Mamnoon brings a hipness and class to Seattle’s sometimes tired fine Lebanese/ Syrian dining scene. They’ve got a focus on the “mezze” small plate approach and, most importantly, bread fresh-out-the-oven.

Yes, you read that correctly: Home. Made. Pita.

Bread-loving Seattleites have been waiting for this for a long time.

Okay even the warmest, most tender pita bread has its limits.

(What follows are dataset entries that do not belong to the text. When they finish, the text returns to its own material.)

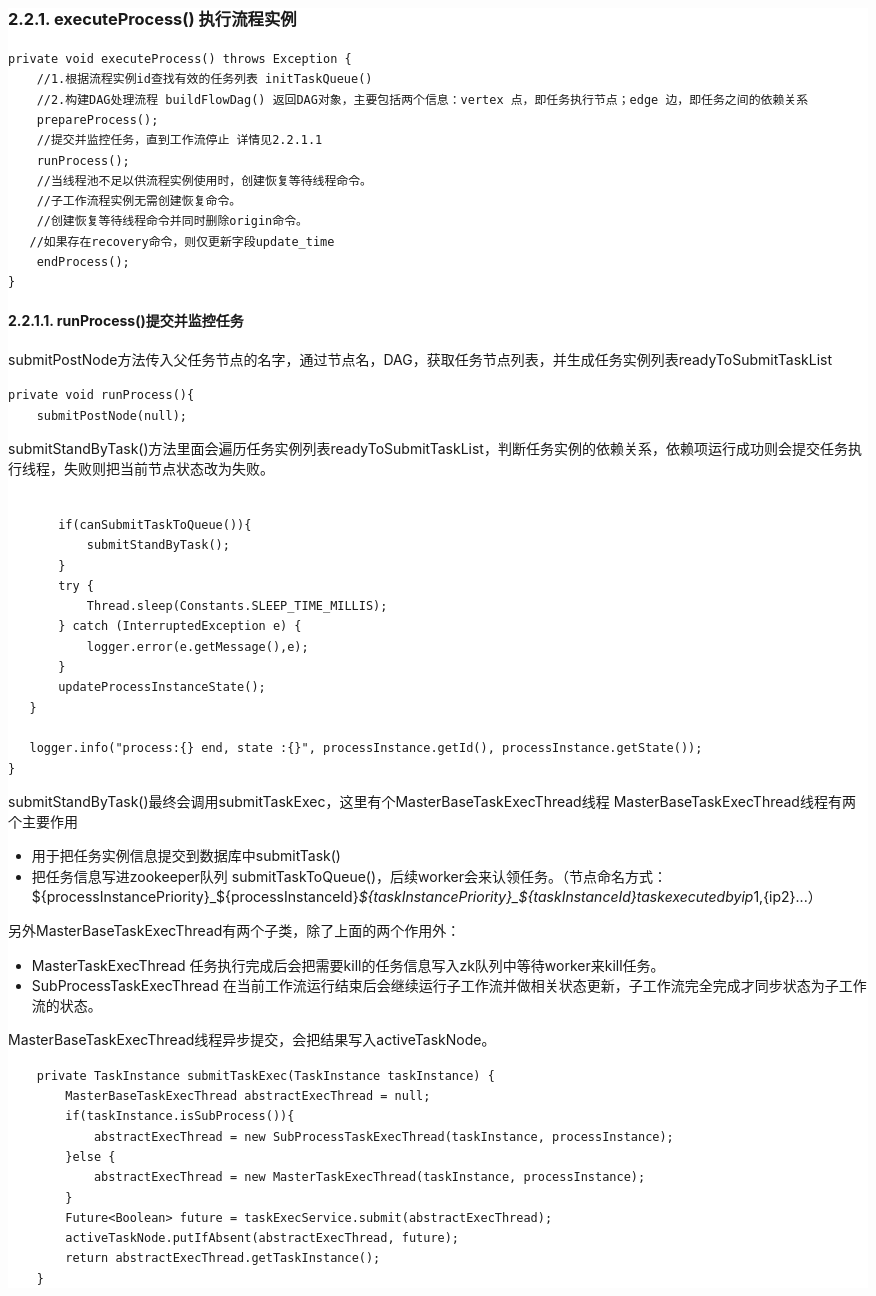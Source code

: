 
### 2.2.1. executeProcess() 执行流程实例
```
private void executeProcess() throws Exception {
    //1.根据流程实例id查找有效的任务列表 initTaskQueue()
    //2.构建DAG处理流程 buildFlowDag() 返回DAG对象，主要包括两个信息：vertex 点，即任务执行节点；edge 边，即任务之间的依赖关系
    prepareProcess();
    //提交并监控任务，直到工作流停止 详情见2.2.1.1
    runProcess();
    //当线程池不足以供流程实例使用时，创建恢复等待线程命令。
    //子工作流程实例无需创建恢复命令。
    //创建恢复等待线程命令并同时删除origin命令。
   //如果存在recovery命令，则仅更新字段update_time
    endProcess();
}
```

#### 2.2.1.1. runProcess()提交并监控任务

submitPostNode方法传入父任务节点的名字，通过节点名，DAG，获取任务节点列表，并生成任务实例列表readyToSubmitTaskList
```
private void runProcess(){
    submitPostNode(null);
```
submitStandByTask()方法里面会遍历任务实例列表readyToSubmitTaskList，判断任务实例的依赖关系，依赖项运行成功则会提交任务执行线程，失败则把当前节点状态改为失败。

 ```

        if(canSubmitTaskToQueue()){
            submitStandByTask();
        }
        try {
            Thread.sleep(Constants.SLEEP_TIME_MILLIS);
        } catch (InterruptedException e) {
            logger.error(e.getMessage(),e);
        }
        updateProcessInstanceState();
    }

    logger.info("process:{} end, state :{}", processInstance.getId(), processInstance.getState());
}
```


submitStandByTask()最终会调用submitTaskExec，这里有个MasterBaseTaskExecThread线程
MasterBaseTaskExecThread线程有两个主要作用
- 用于把任务实例信息提交到数据库中submitTask()
- 把任务信息写进zookeeper队列 submitTaskToQueue()，后续worker会来认领任务。（节点命名方式：${processInstancePriority}_${processInstanceId}_${taskInstancePriority}_${taskInstanceId}_${task executed by ip1},${ip2}...）

另外MasterBaseTaskExecThread有两个子类，除了上面的两个作用外：
- MasterTaskExecThread 任务执行完成后会把需要kill的任务信息写入zk队列中等待worker来kill任务。
- SubProcessTaskExecThread 在当前工作流运行结束后会继续运行子工作流并做相关状态更新，子工作流完全完成才同步状态为子工作流的状态。

MasterBaseTaskExecThread线程异步提交，会把结果写入activeTaskNode。
```
    private TaskInstance submitTaskExec(TaskInstance taskInstance) {
        MasterBaseTaskExecThread abstractExecThread = null;
        if(taskInstance.isSubProcess()){
            abstractExecThread = new SubProcessTaskExecThread(taskInstance, processInstance);
        }else {
            abstractExecThread = new MasterTaskExecThread(taskInstance, processInstance);
        }
        Future<Boolean> future = taskExecService.submit(abstractExecThread);
        activeTaskNode.putIfAbsent(abstractExecThread, future);
        return abstractExecThread.getTaskInstance();
    }
```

But used appropriately to scoop lemon tanged tabbouleh or to sop-up some of the garlic yogurt sauce accompanying tender eggplant, it made me smile.

Mamnoon offers flavors not enjoyed in the city since Mediterranean Kitchen gave up their Queen Anne location a few years back (there’s now a lesser Mediterranean Kitchen on Boren).

Freshly baked pita emerges from the ovens. (Photo courtesy Mamnoon)

The restaurant also boasts a takeout window for sweets and Manoush, a tasty baked pita fold-over often with Zatar (sesame thyme spice) or Lubne (cheese), ubiquitous in street side bakeries of Beirut, but yet unseen in Seattle in my casual pursuit.

Although it’s an eye popping $7, they’re open late and provide an alternative to burgers or pizza for those taking a break from nearby nightclubs and bars.

Mamnoon also offers some original cocktails and four types of Arak, a middle-eastern standard, served with water and ice.

Across from the innovative Melrose Market, Mamnoon is also in a refurbished space built green. It certainly feels intentional, intimate and at the same time lively.

Built for a sophisticated crowd, it’s a family business, the type where the couple owning it greets you before and after your meal and may even send you home with a pack of pita for the road.

 

For a closer look at the city that inspired this delicious food, check out Postcards from Beirut: An illustrated tour of a hip destination with a bad reputation.

Deric Gruen is a Seattle native who has traveled the globe on two legs, two wheels and uncounted barrels of oil. Deric works to offset his travel emissions leading the sustainability intiatives at Bellevue College. Deric founded Critical Mass Beirut, interned in Caribbean Affairs in the other Washington, volunteered in community development in Rio de Janeiro and assisted international delegations as a specialist for the Trade Development Alliance of Greater Seattle.

4 COMMENTS

  1. Deric, i will definately try Mamnoon, the melrose market is a great place, however just so you know, Harissa on northeast 65th in ravenna has been serving only fresh made to order pita at their restaurant for over two years, it is authentic and you will enjoy it.

  2. I’m currently in Pune, India trying to shorten my Seattle winter, but a visit to Mamnoon and Harissa will give me something to look forward to when I’m back.

    Love the Postcards from Beirut site. In 2010, I managed to rent a Cessna 172 from the Lebanese Aero Club and fly it around Beirut for 45 mins….something unthinkable when I previously spent time in Beirut in the 1980s and the airport was hardly even open.